### Directions for this task:
Keep every line in which "logs" occurs and drop the rest of the data.

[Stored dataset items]
○ ○ ○ ○

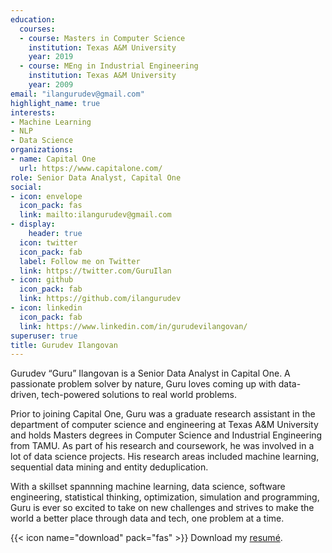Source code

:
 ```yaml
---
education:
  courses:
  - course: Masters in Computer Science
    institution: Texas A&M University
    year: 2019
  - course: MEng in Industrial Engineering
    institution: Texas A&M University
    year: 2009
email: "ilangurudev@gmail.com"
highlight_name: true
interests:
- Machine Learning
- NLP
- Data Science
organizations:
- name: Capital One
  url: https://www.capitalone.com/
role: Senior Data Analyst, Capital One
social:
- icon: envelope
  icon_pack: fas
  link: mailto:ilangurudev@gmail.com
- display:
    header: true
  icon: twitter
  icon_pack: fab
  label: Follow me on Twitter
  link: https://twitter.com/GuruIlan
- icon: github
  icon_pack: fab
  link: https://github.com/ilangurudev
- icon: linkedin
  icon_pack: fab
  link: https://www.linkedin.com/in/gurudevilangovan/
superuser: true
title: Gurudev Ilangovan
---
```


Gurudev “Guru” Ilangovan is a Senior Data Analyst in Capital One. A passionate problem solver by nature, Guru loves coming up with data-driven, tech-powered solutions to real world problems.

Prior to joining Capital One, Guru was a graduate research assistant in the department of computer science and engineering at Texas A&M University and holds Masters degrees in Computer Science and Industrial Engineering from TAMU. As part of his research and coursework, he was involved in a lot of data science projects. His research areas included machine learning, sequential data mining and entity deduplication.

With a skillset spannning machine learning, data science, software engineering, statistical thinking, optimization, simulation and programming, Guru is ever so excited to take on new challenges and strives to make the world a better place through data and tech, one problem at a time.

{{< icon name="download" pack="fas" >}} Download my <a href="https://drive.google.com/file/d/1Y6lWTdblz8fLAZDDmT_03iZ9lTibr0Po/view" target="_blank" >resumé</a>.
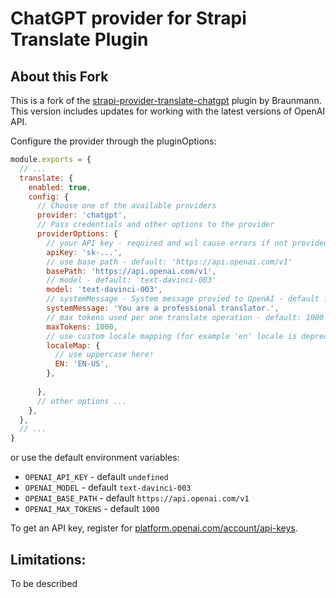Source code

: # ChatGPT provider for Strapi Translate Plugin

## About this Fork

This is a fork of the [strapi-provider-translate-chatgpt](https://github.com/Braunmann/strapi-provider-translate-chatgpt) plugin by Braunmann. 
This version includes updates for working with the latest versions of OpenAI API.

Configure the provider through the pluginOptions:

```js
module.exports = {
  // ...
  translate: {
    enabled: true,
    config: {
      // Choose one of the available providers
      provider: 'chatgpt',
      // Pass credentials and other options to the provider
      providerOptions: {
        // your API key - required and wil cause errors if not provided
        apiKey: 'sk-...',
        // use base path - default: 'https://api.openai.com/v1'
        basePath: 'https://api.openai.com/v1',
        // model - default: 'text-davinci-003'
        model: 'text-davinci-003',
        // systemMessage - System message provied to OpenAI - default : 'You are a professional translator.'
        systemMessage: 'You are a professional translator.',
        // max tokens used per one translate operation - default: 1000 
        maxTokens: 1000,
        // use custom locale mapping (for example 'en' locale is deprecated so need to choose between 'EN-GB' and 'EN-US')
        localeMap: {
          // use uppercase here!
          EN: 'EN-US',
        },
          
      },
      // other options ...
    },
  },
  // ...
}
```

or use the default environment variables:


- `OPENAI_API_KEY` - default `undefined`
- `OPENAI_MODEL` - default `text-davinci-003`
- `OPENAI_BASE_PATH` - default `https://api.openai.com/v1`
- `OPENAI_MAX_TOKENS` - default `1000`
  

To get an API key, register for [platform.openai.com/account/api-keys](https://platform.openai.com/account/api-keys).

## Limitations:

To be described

○ ○ ○ ○

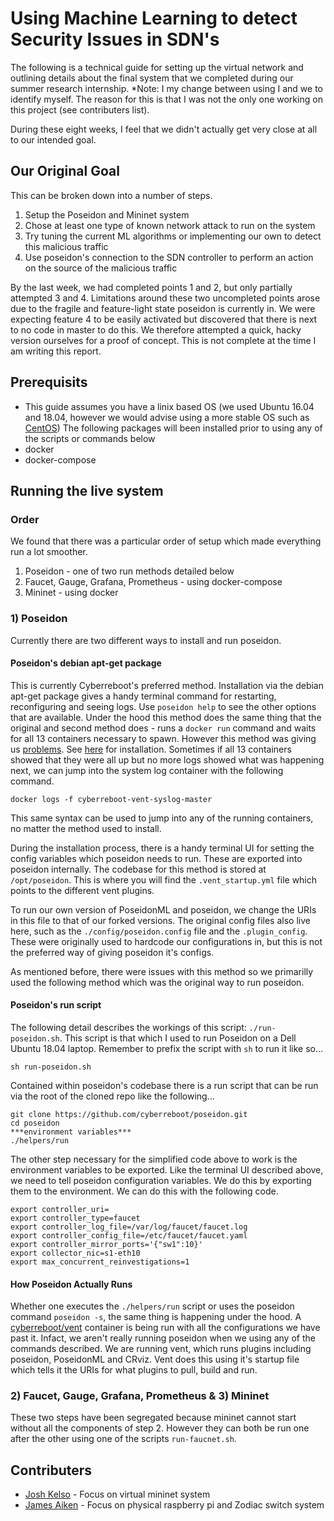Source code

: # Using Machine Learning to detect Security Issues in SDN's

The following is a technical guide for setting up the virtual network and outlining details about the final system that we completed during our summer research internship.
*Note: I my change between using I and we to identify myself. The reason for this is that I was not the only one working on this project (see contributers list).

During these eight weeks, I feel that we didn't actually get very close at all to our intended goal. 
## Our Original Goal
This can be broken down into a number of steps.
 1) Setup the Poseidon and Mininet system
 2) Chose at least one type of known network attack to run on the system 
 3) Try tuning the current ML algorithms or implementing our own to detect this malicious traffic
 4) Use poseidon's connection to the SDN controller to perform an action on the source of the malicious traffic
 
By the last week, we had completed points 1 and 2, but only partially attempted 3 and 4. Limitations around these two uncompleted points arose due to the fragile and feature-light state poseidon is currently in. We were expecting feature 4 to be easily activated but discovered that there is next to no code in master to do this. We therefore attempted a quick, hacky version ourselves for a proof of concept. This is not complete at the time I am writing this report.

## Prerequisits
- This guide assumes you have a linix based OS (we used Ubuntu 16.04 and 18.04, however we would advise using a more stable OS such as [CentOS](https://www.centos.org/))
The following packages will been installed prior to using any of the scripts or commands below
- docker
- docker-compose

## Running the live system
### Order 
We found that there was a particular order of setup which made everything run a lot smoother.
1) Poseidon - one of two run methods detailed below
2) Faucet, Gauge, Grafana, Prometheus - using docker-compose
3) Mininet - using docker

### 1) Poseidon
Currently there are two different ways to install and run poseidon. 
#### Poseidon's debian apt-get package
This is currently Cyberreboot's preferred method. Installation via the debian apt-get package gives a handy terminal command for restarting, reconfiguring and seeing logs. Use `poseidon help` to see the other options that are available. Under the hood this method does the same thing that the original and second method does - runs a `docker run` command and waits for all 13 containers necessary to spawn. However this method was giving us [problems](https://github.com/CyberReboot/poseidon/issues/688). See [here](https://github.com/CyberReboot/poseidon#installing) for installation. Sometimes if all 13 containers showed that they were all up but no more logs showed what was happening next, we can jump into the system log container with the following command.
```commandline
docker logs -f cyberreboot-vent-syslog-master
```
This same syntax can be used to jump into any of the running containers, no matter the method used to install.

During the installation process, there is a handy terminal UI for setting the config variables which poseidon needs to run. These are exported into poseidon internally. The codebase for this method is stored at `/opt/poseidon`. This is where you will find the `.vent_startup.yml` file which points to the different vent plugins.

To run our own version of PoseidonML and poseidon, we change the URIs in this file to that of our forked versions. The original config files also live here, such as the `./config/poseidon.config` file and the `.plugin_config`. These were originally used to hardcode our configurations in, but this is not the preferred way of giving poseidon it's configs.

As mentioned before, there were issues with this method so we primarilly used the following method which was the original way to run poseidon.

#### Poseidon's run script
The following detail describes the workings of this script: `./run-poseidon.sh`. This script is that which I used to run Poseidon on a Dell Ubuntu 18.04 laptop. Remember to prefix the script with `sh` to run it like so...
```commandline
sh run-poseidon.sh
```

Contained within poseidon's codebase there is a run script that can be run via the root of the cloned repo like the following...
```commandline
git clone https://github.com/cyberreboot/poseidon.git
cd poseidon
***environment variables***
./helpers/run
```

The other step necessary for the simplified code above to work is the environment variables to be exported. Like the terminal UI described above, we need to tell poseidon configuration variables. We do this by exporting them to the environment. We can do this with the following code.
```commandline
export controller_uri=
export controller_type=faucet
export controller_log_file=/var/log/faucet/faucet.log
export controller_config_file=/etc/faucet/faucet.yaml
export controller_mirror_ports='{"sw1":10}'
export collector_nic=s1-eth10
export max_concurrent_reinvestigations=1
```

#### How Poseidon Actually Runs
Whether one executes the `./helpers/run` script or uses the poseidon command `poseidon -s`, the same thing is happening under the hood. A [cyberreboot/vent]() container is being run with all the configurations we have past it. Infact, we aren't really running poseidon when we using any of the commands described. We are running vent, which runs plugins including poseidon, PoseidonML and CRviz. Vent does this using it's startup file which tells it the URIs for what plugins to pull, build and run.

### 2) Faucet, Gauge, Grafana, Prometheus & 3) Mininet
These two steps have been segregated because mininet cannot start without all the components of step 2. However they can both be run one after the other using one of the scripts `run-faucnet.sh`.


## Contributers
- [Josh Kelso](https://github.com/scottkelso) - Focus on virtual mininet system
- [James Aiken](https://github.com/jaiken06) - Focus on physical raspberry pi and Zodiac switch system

○ ○ ○ ○

### Your response:
This is currently Cyberreboot's preferred method. Installation via the debian apt-get package gives a handy terminal command for restarting, reconfiguring and seeing logs. Use `poseidon help` to see the other options that are available. Under the hood this method does the same thing that the original and second method does - runs a `docker run` command and waits for all 13 containers necessary to spawn. However this method was giving us [problems](https://github.com/CyberReboot/poseidon/issues/688). See [here](https://github.com/CyberReboot/poseidon#installing) for installation. Sometimes if all 13 containers showed that they were all up but no more logs showed what was happening next, we can jump into the system log container with the following command.
docker logs -f cyberreboot-vent-syslog-master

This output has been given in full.